事例紹介:「週28時間」の壁・優事例に学ぶ!

ITスタートアップのA社は、開発アシスタントとして留学生のBさんをアルバイトで採用しました。Bさんは非常に優秀で日本語も堪能。社員からの信頼も厚く、正社員登用も視野に入れるほどでした。

プロジェクトが佳境に入り多忙を極める中、Bさん本人も「もっと働いてチームに貢献したいです」と意欲を見せてくれました。その熱意に応えたいと思った採用担当者のCさんは、つい、週に35時間ほどのシフトを組んでしまいました。良かれと思っての判断でしたが、これが後に大きな問題へと発展します。

何が問題か?(法的解説)

留学生は「資格外活動許可」を得ることで、アルバイト(資格外活動)が可能です。
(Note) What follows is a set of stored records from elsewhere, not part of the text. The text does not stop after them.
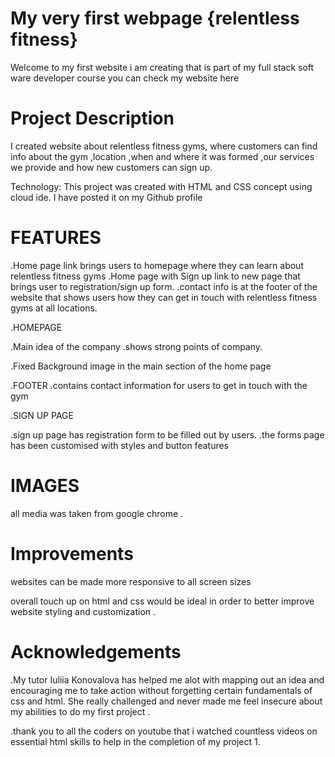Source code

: # My very first webpage {relentless fitness}
Welcome to my first website i am creating that is part of my full stack soft ware developer course
you can check my website here
# Project Description
I created  website about relentless fitness gyms, where customers can find info about the gym ,location ,when and where it was formed ,our services we provide and how new customers can sign up.


Technology:
This project was created with HTML and CSS concept using cloud ide. I have posted it on my Github profile

 # FEATURES

.Home page link brings users to homepage where they can learn about relentless fitness gyms
.Home page with Sign up link to new page 
that brings user to registration/sign up form.
.contact info is at the footer of the website that shows users how they can get in touch with relentless fitness gyms at all locations.

.HOMEPAGE

.Main idea of the company
.shows strong points of company.

.Fixed Background image in the main section of the home page

.FOOTER
.contains contact information for users to get in touch with the gym

.SIGN UP PAGE
 
 .sign up page has registration form to be filled out by users.
 .the forms page has been customised with styles and button features 
 

 # IMAGES
all media was taken from google chrome .

# Improvements

websites can be made more responsive to all screen sizes

overall touch up on html and css would be ideal in order to better improve website styling and customization .

# Acknowledgements

.My tutor Iuliia Konovalova has helped me alot with mapping out an idea and encouraging me to take action without forgetting certain fundamentals of css and html. She really challenged and never made me feel insecure about my abilities to do my first project .

.thank you to all the coders on youtube that i watched countless videos on essential html skills to help in the completion of my project 1.
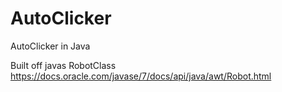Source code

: # AutoClicker
AutoClicker in Java

Built off javas RobotClass
https://docs.oracle.com/javase/7/docs/api/java/awt/Robot.html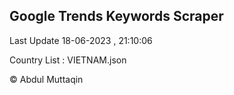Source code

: 

## Google Trends Keywords Scraper 
 
Last Update 18-06-2023 , 21:10:06

Country List :
VIETNAM.json



© Abdul Muttaqin 
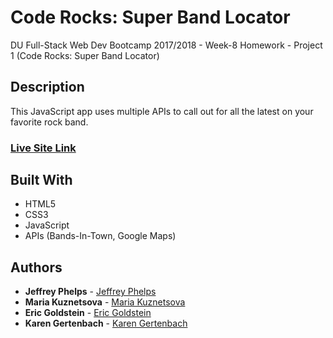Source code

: # Code Rocks: Super Band Locator
DU Full-Stack Web Dev Bootcamp 2017/2018 - Week-8 Homework - Project 1 (Code Rocks: Super Band Locator)

## Description
This JavaScript app uses multiple APIs to call out for all the latest on your favorite rock band.

### [Live Site Link](https://jeffreyphelps.github.io/CodeRocks/)

## Built With

* HTML5
* CSS3
* JavaScript
* APIs (Bands-In-Town, Google Maps)

## Authors

* **Jeffrey Phelps** - [Jeffrey Phelps](https://github.com/JeffreyPhelps)
* **Maria Kuznetsova** - [Maria Kuznetsova](https://github.com/cataire)
* **Eric Goldstein** - [Eric Goldstein](https://github.com/ericgoldstein)
* **Karen Gertenbach** - [Karen Gertenbach](https://github.com/Kgertenbach)
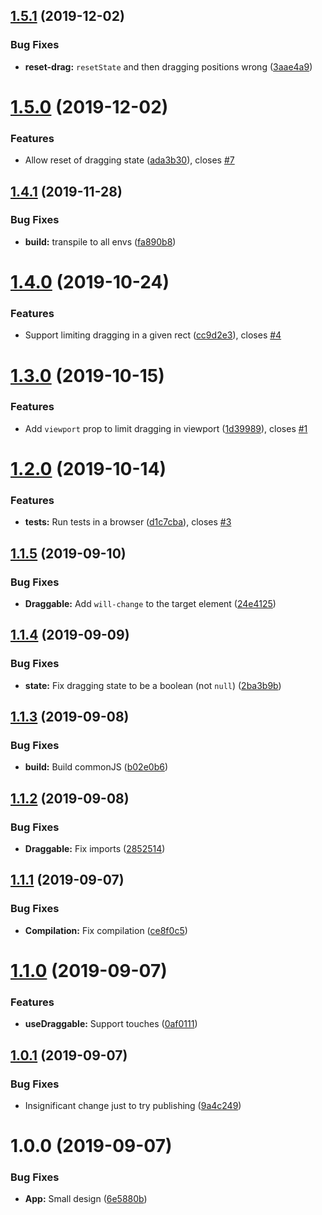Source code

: ## [1.5.1](https://github.com/idanen/react-draggable/compare/v1.5.0...v1.5.1) (2019-12-02)


### Bug Fixes

* **reset-drag:** `resetState` and then dragging positions wrong ([3aae4a9](https://github.com/idanen/react-draggable/commit/3aae4a92eab7bb07a2fdf639d7273e7812225421))

# [1.5.0](https://github.com/idanen/react-draggable/compare/v1.4.1...v1.5.0) (2019-12-02)


### Features

* Allow reset of dragging state ([ada3b30](https://github.com/idanen/react-draggable/commit/ada3b30786ef9f3c72672617402c8a364dd13547)), closes [#7](https://github.com/idanen/react-draggable/issues/7)

## [1.4.1](https://github.com/idanen/react-draggable/compare/v1.4.0...v1.4.1) (2019-11-28)


### Bug Fixes

* **build:** transpile to all envs ([fa890b8](https://github.com/idanen/react-draggable/commit/fa890b84bd625d8eaba67617834b3b16b3b5c29e))

# [1.4.0](https://github.com/idanen/react-draggable/compare/v1.3.0...v1.4.0) (2019-10-24)


### Features

* Support limiting dragging in a given rect ([cc9d2e3](https://github.com/idanen/react-draggable/commit/cc9d2e37c6077b2095ec50955c06e17d6408c6ad)), closes [#4](https://github.com/idanen/react-draggable/issues/4)

# [1.3.0](https://github.com/idanen/react-draggable/compare/v1.2.0...v1.3.0) (2019-10-15)


### Features

* Add `viewport` prop to limit dragging in viewport ([1d39989](https://github.com/idanen/react-draggable/commit/1d3998914f7c840635cd2386d0730118573f3874)), closes [#1](https://github.com/idanen/react-draggable/issues/1)

# [1.2.0](https://github.com/idanen/react-draggable/compare/v1.1.5...v1.2.0) (2019-10-14)


### Features

* **tests:** Run tests in a browser ([d1c7cba](https://github.com/idanen/react-draggable/commit/d1c7cba65843d666fd74ed49bbcd6cd1d070b8da)), closes [#3](https://github.com/idanen/react-draggable/issues/3)

## [1.1.5](https://github.com/idanen/react-draggable/compare/v1.1.4...v1.1.5) (2019-09-10)


### Bug Fixes

* **Draggable:** Add `will-change` to the target element ([24e4125](https://github.com/idanen/react-draggable/commit/24e4125))

## [1.1.4](https://github.com/idanen/react-draggable/compare/v1.1.3...v1.1.4) (2019-09-09)


### Bug Fixes

* **state:** Fix dragging state to be a boolean (not `null`) ([2ba3b9b](https://github.com/idanen/react-draggable/commit/2ba3b9b))

## [1.1.3](https://github.com/idanen/react-draggable/compare/v1.1.2...v1.1.3) (2019-09-08)


### Bug Fixes

* **build:** Build commonJS ([b02e0b6](https://github.com/idanen/react-draggable/commit/b02e0b6))

## [1.1.2](https://github.com/idanen/react-draggable/compare/v1.1.1...v1.1.2) (2019-09-08)


### Bug Fixes

* **Draggable:** Fix imports ([2852514](https://github.com/idanen/react-draggable/commit/2852514))

## [1.1.1](https://github.com/idanen/react-draggable/compare/v1.1.0...v1.1.1) (2019-09-07)


### Bug Fixes

* **Compilation:** Fix compilation ([ce8f0c5](https://github.com/idanen/react-draggable/commit/ce8f0c5))

# [1.1.0](https://github.com/idanen/react-draggable/compare/v1.0.1...v1.1.0) (2019-09-07)


### Features

* **useDraggable:** Support touches ([0af0111](https://github.com/idanen/react-draggable/commit/0af0111))

## [1.0.1](https://github.com/idanen/react-draggable/compare/v1.0.0...v1.0.1) (2019-09-07)


### Bug Fixes

* Insignificant change just to try publishing ([9a4c249](https://github.com/idanen/react-draggable/commit/9a4c249))

# 1.0.0 (2019-09-07)


### Bug Fixes

* **App:** Small design ([6e5880b](https://github.com/idanen/react-draggable/commit/6e5880b))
留学生が取得する「資格外活動許可」は「1週について28時間以内」までというルールがあります(学校の長期休業期間中は1日8時間まで)。この1週というのは、「どの連続する7日間であっても合計が28時間以内」となります。

今回のケースのように、企業がこのルールを知らなかったとしても、週28時間を超えてて働かせてしまうと、その状態は「オーバーワーク」と言われ、Bさんは資格外活動違反で「不法就労」になります。A社は「不法就労助長罪」に問われる可能性があります。

ここで最も注意すべきなのは、この「週28時間」という制限は、全てのアルバイト先の合計時間であるという点です。仮にA社でのシフトが週20時間でも、もしBさんが別の飲食店で週10時間働いていれば、合計は30時間です。この場合、Bさんを雇用している全ての企業が、結果的に不法就労に加担していると見なされるリスクを負うのです。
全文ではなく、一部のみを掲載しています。